Wozzeck à Monte-Carlo par Michel Fau : le Chœur
“Wozzeck n'est pas une œuvre chorale, dans le sens où cette œuvre ne peut pas être comparée aux opéras du répertoire (Turandot, Nabucco, du Wagner...). Les chœurs dans Wozzeck ont de toutes petites interventions, plutôt vers la fin du spectacle. Wozzeck est un opéra très structuré et précis. Les chœurs y interviennent pour la première fois à l'acte II scènes 4 et 5, puis dans un très court passage à l’acte III scène 3, et c'est fini. L'ensemble est donc court et rapide. Il y a en outre une toute petite scène à la fin de l'opéra, pour un petit chœur d'enfants (encore plus petit passage que le reste). Les interventions des chœurs demeurent toutefois très intéressantes pour plusieurs raisons. La toute première intervention se déroule sur la place lorsque Wozzeck voit Marie (sa compagne) danser avec le Tambour-Major : c'est donc un moment de jalousie, où le chœur a seulement à voir avec l'ambiance de la scène (sans intervenir directement).
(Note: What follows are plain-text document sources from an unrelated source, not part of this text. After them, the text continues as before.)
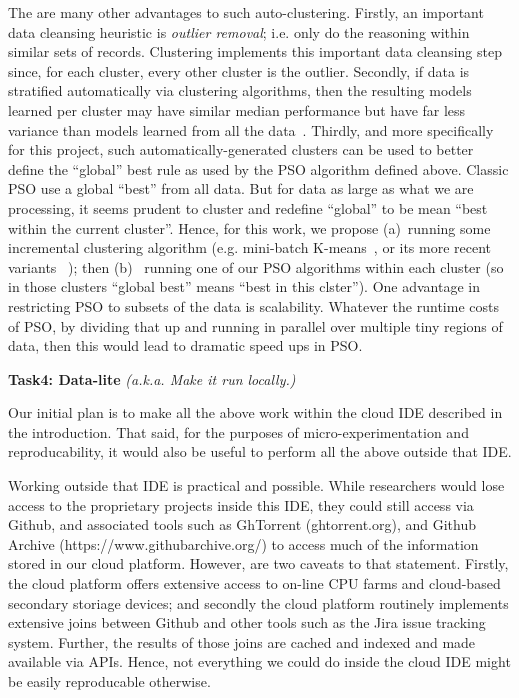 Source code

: The are many other advantages to such auto-clustering.
Firstly, an important data cleansing heuristic is {\em outlier removal}; i.e. only do the reasoning within
similar sets of records. Clustering implements this important data cleansing step since, for each cluster, every other cluster is the outlier.
Secondly,
if data is stratified automatically via clustering algorithms,
then the resulting models learned per cluster may have similar median performance but
have far less variance than models learned from all the data~\cite{Me13}. 
Thirdly, and
more specifically for this project, such automatically-generated clusters can be used to better define the ``global'' best rule as used by the PSO algorithm defined above. Classic PSO use a global ``best'' from all data. But for data as large as what we are processing, it seems prudent to cluster and redefine ``global'' to be mean ``best within the current cluster''.  Hence, for this work, we propose (a)~running
some incremental clustering algorithm (e.g. mini-batch K-means~\cite{Sculley:2010}, or its
more recent variants ~\cite{Sculley:2010}); then (b)~  running one of our PSO algorithms within each cluster (so in those clusters ``global best'' means ``best in this clster'').
One advantage in restricting PSO to subsets of the data is scalability. Whatever the runtime costs of PSO, by dividing that up and running
in parallel over multiple
tiny regions of data, then this would lead to dramatic speed ups in PSO.

\noindent
{\bf Task4: Data-lite} {\em (a.k.a. Make it run locally.)}

Our initial plan is to make all the above work within the cloud IDE
described in the introduction. That said, for the purposes of micro-experimentation and reproducability,
it would also be useful to perform all the above outside that IDE.

Working outside that IDE is practical and possible. While researchers would lose access to the proprietary projects inside this IDE, they could still access via Github, and associated tools
such as  GhTorrent (ghtorrent.org), and 
Github Archive (https://www.githubarchive.org/) to access much of the information stored in our
cloud platform. However,  are two caveats to that statement. Firstly,
the cloud platform offers extensive access to on-line CPU farms and cloud-based secondary storiage devices; and secondly 
the cloud platform routinely implements extensive joins between Github and other tools  such as the
Jira issue tracking system. Further, the results of those joins are cached and indexed
and made available via APIs. 
Hence, not everything we could do inside the cloud IDE might be 
easily reproducable otherwise. 

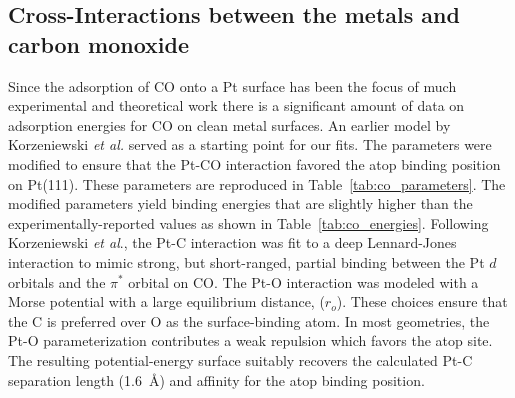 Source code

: \documentclass[journal = jpccck, manuscript = article]{achemso}
\begin{document}
\subsection{Cross-Interactions between the metals and carbon monoxide}

Since the adsorption of CO onto a Pt surface has been the focus
of much experimental \cite{Yeo, Hopster:1978, Ertl:1977, Kelemen:1979}
and theoretical work
\cite{Beurden:2002ys,Pons:1986,Deshlahra:2009,Feibelman:2001,Mason:2004}
there is a significant amount of data on adsorption energies for CO on
clean metal surfaces. An earlier model by Korzeniewski {\it et
  al.}\cite{Pons:1986} served as a starting point for our fits. The parameters were
modified to ensure that the Pt-CO interaction favored the atop binding
position on Pt(111). These parameters are reproduced in Table~\ref{tab:co_parameters}.
The modified parameters yield binding energies that are slightly higher
than the experimentally-reported values as shown in Table~\ref{tab:co_energies}. Following Korzeniewski
{\it et al}.,\cite{Pons:1986} the Pt-C interaction was fit to a deep
Lennard-Jones interaction to mimic strong, but short-ranged, partial
binding between the Pt $d$ orbitals and the $\pi^*$ orbital on CO. The
Pt-O interaction was modeled with a Morse potential with a large
equilibrium distance, ($r_o$).  These choices ensure that the C is preferred
over O as the surface-binding atom. In most geometries, the Pt-O parameterization contributes a weak
repulsion which favors the atop site.  The resulting potential-energy
surface suitably recovers the calculated Pt-C separation length
(1.6~\AA)\cite{Beurden:2002ys} and affinity for the atop binding
position.\cite{Deshlahra:2012, Hopster:1978}
\end{document}

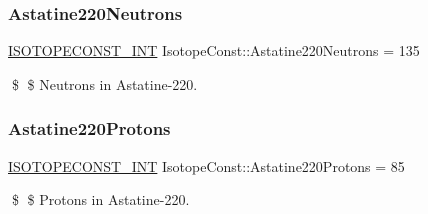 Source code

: \subsubsection{\texorpdfstring{Astatine220\+Neutrons}{Astatine220Neutrons}}
{\footnotesize\ttfamily \mbox{\hyperlink{group___isotope_const-_macros_ga5f18360b3e99483a35c32d789e62621c}{I\+S\+O\+T\+O\+P\+E\+C\+O\+N\+S\+T\+\_\+\+I\+NT}} Isotope\+Const\+::\+Astatine220\+Neutrons = 135}

\$ \$ Neutrons in Astatine-\/220. \mbox{\label{group___isotope_const-_astatine-_at220_gaec1e8ab21c4bf2a6cb58ed55bd0a7ad8}} 
\subsubsection{\texorpdfstring{Astatine220\+Protons}{Astatine220Protons}}
{\footnotesize\ttfamily \mbox{\hyperlink{group___isotope_const-_macros_ga5f18360b3e99483a35c32d789e62621c}{I\+S\+O\+T\+O\+P\+E\+C\+O\+N\+S\+T\+\_\+\+I\+NT}} Isotope\+Const\+::\+Astatine220\+Protons = 85}

\$ \$ Protons in Astatine-\/220.  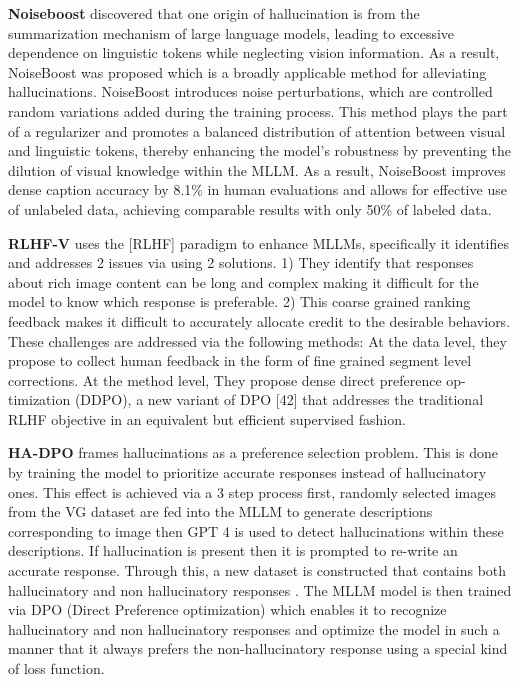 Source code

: \documentclass[twocolumn, 9pt]{extarticle}
\begin{document}
\textbf{Noiseboost} 
discovered that one origin of hallucination is from the summarization mechanism of large language models, leading to excessive dependence on linguistic tokens while neglecting vision information. As a result, NoiseBoost was proposed which is a broadly applicable method for alleviating hallucinations. NoiseBoost introduces noise perturbations, which are controlled random variations added during the training process. This method plays the part of a regularizer and promotes a balanced distribution of attention between visual and linguistic tokens, thereby enhancing the model's robustness by preventing the dilution of visual knowledge within the MLLM. As a result, NoiseBoost improves dense caption accuracy by 8.1\% in human evaluations and allows for effective use of unlabeled data, achieving comparable results with only 50\% of labeled data. 


\textbf{RLHF-V}  uses the [RLHF] paradigm to enhance MLLMs, specifically it identifies and addresses 2 issues via using 2 solutions. 1) They identify that responses about rich image content can be long and complex making it difficult for the model to know which response is preferable. 2) This coarse grained ranking feedback makes it difficult to accurately allocate credit to the desirable behaviors. These challenges are addressed via the following methods:
At the data level, they propose to collect human feedback in the form of fine grained segment level corrections.
At the method level, They propose dense direct preference op- timization (DDPO), a new variant of DPO [42] that addresses the traditional RLHF objective in an equivalent but efficient supervised fashion.

\textbf{HA-DPO}  frames hallucinations as a preference selection problem. This is done by training the model to prioritize accurate responses instead of hallucinatory ones. This effect is achieved via a 3 step process first, randomly selected images from the VG dataset are fed into the MLLM to generate descriptions corresponding to image then GPT 4 is used to detect hallucinations within these descriptions. If hallucination is present then it is prompted to re-write an accurate response. Through this, a new dataset is constructed that contains both hallucinatory and non hallucinatory responses . The MLLM model is then trained via DPO (Direct Preference optimization) which enables it to recognize hallucinatory and non hallucinatory responses and optimize the model in such a manner that it always prefers the non-hallucinatory response using a special kind of loss function. 
\end{document}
Ce sont des soldats qui chantent une petite chanson de chasse, mais c'est plus une citation qu'une chanson, servant à souligner l'ambiance de la scène : scène de joie, de détente, de tranquillité mais avec tous les tourments de Wozzeck, déchaînés par la jalousie et la folie. L’écriture musicale de Berg a un impact expressif très intense, dans ce court temps musical, grâce au système de cluster (grappe de notes). Un cluster de demi-tons montant vers l’aigu avec les chœurs d’hommes soldats et la deuxième fois, dans la reprise, de l’aigu au grave : un cluster qui s’auto-génère (la première note démarre puis tout le reste suit dans la tessiture et l'épaisseur sonore). Ça n’a l’air de rien mais cela multiplie l’état d’âme et l’agitation de Wozzeck, tout en chantant un texte qui n’a rien à voir :
Dans la scène suivante, l’impact du chœur n’est encore une fois pas direct. Les soldats dorment et expriment leur lamentation endormie (c’est un passage à bouche semi-fermée). Berg utilise l’intervalle de tierce mineure (qu’il emploie souvent pour Marie, sa tristesse et sa déprime). La scène est en fait un moment où Wozzeck est très attristé et agité par la jalousie, et tout de suite après le Tambour-Major arrive et le frappe. Les chœurs montrent donc qu’ils participent sans participer, qu’ils sont présents sans l’être vraiment (et n'agissent donc pas quand Wozzeck est malmené), avec ces sonorités qui enrichissent la situation et fonctionnent toujours par contrastes (vis-à-vis de l'agitation de Wozzeck : c’est exactement la même dynamique qu’entre Wozzeck et son ami Andres qui tente de le calmer).
La troisième intervention montre une fois encore le génie d’Alban Berg. En moins de dix mesures, dans une intervention très courte, l’impact est là, direct sur l’action théâtrale. Margret, la voisine de Marie se rend compte que Wozzeck est taché de sang et elle comprend immédiatement ce qu’il a fait. La tension augmente, les chœurs participent donc à l’action (en criant, en l'insultant) : tout cela est réalisé par Berg en poussant notamment les voix aiguës dans des tessitures vraiment extrêmes. La tension augmente jusqu’à un paradoxe même, en l’espace d’une poignée de mesures.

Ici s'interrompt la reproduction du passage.